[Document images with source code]
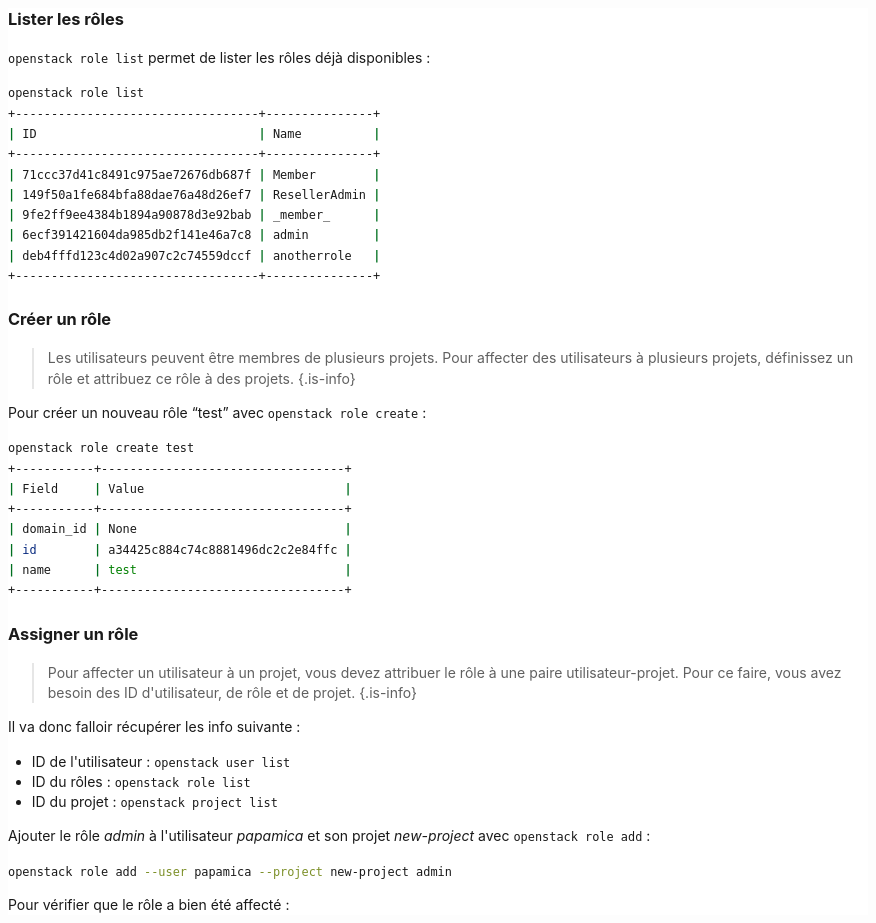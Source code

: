 ### Lister les rôles

`openstack role list` permet de lister les rôles déjà disponibles :

```bash
openstack role list
+----------------------------------+---------------+
| ID                               | Name          |
+----------------------------------+---------------+
| 71ccc37d41c8491c975ae72676db687f | Member        |
| 149f50a1fe684bfa88dae76a48d26ef7 | ResellerAdmin |
| 9fe2ff9ee4384b1894a90878d3e92bab | _member_      |
| 6ecf391421604da985db2f141e46a7c8 | admin         |
| deb4fffd123c4d02a907c2c74559dccf | anotherrole   |
+----------------------------------+---------------+
```

### Créer un rôle

> Les utilisateurs peuvent être membres de plusieurs projets. Pour affecter des utilisateurs à plusieurs projets, définissez un rôle et attribuez ce rôle à des projets.
{.is-info}

Pour créer un nouveau rôle “test” avec `openstack role create` :

```bash
openstack role create test
+-----------+----------------------------------+
| Field     | Value                            |
+-----------+----------------------------------+
| domain_id | None                             |
| id        | a34425c884c74c8881496dc2c2e84ffc |
| name      | test                             |
+-----------+----------------------------------+
```

### Assigner un rôle

> Pour affecter un utilisateur à un projet, vous devez attribuer le rôle à une paire utilisateur-projet. Pour ce faire, vous avez besoin des ID d'utilisateur, de rôle et de projet.
{.is-info}

Il va donc falloir récupérer les info suivante :

-   ID de l'utilisateur : `openstack user list`
-   ID du rôles : `openstack role list`
-   ID du projet : `openstack project list`

Ajouter le rôle *admin* à l'utilisateur *papamica* et son projet *new-project* avec `openstack role add` :

```bash
openstack role add --user papamica --project new-project admin
```

Pour vérifier que le rôle a bien été affecté :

## Exercise aim
Reply with the count alone: how many lines of the records contain the string "test"?

## Task solution
3